記憶にある家を訪ねると家族は無事で同じ家に住んでいてくれた。 勿論、みんな僕を覚えていてくれた。 爆発の時大丈夫だったの?と聞くと、我が友人の家族もみんなが怪我をしたそうだ。 幸運にもみんな軽傷だったそうだ。 お母さんが「今のような治安が悪い中わざわざ再会しにきてくれてありがとう」と言ってくれた。
小学生だった一番下の娘は13歳になっていた。前回、会ったとき、戦争の後遺症で学校に行けな くなってしまった と言っていた。今はどうですか?とお母さんに聞くと、お姉ちゃんは学校にいっているけど、下の子は今も学校に行けないままなんですよ。と教えてくれた。戦争の後遺症が癒えるかどうかという 時に隣のアパートが爆破され、彼女自身も怪我をしてしまった。彼女の心から戦争の記憶が消える ことなどありえないのかもしれない。

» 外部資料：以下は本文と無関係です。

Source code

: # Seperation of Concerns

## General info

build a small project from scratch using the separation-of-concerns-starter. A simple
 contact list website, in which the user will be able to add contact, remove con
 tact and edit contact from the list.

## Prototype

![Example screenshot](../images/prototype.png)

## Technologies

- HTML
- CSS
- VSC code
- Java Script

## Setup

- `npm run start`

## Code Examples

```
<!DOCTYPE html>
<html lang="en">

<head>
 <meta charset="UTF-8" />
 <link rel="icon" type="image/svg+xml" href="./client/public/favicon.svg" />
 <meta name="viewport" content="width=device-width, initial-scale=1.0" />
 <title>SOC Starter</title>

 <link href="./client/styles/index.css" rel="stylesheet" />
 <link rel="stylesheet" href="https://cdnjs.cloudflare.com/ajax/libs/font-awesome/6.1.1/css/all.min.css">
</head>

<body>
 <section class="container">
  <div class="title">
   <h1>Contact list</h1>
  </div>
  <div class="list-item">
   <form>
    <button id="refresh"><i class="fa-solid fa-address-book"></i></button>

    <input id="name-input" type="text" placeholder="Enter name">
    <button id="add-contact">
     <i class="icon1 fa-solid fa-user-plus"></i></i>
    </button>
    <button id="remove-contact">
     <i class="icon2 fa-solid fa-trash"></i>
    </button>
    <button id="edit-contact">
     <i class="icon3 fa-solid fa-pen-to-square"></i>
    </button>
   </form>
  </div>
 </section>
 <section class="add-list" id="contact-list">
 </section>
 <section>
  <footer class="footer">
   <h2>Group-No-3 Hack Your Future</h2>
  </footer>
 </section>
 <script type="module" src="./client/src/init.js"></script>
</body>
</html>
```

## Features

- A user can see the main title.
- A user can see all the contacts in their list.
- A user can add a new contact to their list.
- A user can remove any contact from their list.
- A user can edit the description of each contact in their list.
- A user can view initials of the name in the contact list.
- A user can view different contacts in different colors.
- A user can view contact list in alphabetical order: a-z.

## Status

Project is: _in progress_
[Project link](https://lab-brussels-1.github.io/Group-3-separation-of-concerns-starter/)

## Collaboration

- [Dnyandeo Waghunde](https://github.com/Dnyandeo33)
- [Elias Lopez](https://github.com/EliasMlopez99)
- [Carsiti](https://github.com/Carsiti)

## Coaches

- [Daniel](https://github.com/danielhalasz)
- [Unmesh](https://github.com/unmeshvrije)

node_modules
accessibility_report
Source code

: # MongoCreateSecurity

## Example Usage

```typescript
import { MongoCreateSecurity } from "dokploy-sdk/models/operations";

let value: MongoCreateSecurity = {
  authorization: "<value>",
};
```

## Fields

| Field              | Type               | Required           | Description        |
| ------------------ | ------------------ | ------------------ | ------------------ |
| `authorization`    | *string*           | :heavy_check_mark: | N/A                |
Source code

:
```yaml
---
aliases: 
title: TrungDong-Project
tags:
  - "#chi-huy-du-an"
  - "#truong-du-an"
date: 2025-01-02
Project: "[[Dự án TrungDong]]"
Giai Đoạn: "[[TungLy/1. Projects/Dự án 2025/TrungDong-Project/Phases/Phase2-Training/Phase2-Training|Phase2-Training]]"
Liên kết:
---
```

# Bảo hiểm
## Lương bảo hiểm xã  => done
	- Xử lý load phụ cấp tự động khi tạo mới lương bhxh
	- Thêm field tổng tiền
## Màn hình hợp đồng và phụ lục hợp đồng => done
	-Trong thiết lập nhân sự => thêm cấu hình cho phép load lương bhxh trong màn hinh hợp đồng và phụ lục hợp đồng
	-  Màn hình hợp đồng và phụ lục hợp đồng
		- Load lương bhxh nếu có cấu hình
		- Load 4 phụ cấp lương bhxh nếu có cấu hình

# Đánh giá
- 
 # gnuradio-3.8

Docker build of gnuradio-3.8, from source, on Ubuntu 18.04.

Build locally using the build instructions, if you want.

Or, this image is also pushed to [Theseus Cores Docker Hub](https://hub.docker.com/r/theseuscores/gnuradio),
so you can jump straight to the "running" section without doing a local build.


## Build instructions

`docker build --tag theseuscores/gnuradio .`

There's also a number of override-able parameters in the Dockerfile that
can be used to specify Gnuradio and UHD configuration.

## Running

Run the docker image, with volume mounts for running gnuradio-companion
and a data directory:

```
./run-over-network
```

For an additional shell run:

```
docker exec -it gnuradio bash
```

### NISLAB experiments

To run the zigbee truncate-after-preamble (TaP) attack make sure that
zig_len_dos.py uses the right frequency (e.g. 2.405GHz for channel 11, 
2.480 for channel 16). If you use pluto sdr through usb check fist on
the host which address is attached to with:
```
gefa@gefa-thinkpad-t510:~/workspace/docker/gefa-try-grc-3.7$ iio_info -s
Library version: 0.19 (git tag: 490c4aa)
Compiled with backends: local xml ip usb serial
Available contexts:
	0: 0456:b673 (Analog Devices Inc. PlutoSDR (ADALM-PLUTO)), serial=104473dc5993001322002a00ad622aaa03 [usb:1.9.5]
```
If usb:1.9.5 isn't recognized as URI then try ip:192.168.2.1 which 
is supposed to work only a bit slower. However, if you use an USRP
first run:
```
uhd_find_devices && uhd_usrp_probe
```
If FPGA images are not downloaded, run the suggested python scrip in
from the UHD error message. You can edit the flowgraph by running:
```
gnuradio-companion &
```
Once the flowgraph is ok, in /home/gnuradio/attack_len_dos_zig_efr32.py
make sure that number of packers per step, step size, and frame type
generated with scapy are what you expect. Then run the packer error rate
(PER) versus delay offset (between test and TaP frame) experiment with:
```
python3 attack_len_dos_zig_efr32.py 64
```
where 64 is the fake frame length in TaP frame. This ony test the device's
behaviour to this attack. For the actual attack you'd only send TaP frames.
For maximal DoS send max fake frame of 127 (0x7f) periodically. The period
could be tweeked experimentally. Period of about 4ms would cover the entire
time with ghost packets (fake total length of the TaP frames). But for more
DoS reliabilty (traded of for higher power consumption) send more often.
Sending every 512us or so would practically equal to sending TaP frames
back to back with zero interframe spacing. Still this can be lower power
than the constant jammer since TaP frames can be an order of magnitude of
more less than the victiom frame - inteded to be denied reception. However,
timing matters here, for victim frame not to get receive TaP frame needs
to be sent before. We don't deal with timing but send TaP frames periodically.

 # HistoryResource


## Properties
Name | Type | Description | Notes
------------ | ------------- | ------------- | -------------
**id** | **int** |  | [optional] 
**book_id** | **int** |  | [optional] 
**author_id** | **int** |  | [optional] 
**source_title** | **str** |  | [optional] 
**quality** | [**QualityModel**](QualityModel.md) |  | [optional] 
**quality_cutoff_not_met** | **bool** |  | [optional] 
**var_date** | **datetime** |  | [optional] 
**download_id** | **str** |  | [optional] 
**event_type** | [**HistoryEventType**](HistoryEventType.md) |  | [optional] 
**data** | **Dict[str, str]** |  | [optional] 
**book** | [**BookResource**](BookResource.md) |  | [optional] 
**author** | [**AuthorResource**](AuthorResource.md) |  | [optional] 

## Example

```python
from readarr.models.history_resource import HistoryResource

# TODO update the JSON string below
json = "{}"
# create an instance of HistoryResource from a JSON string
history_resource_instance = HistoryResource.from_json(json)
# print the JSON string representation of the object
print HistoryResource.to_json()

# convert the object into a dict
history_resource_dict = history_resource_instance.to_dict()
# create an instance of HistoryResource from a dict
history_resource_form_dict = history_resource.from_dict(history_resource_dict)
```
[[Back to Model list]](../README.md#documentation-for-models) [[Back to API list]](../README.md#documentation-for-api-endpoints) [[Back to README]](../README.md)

上のお姉ちゃんは年頃(16歳)なので僕と軽く握手しただけだったが、妹は両方のホッペに チューしてくれた。 彼女は勿論、英語なんて話せないが戦争中、一緒にいた日本人が来てくれたことをとても嬉しく 思っているのが伝わってきた。 地下シェルターの時と同じように僕に心をひらいてくれるのが嬉しかった。
しかし、いつになったらこの家族に平和が訪れるのだろう。 おかあさんはいつも笑顔。「神様がなんとかしてくれますよ」と言う。 「前回、あなたが来てくれたあと、治安が良くなったから今回あなたが来てくれて、また治安が良 くなると思うわ!」 僕には何もできない。こんな大変な状況がイラクで続いていることを知ってもらうことしか。涙!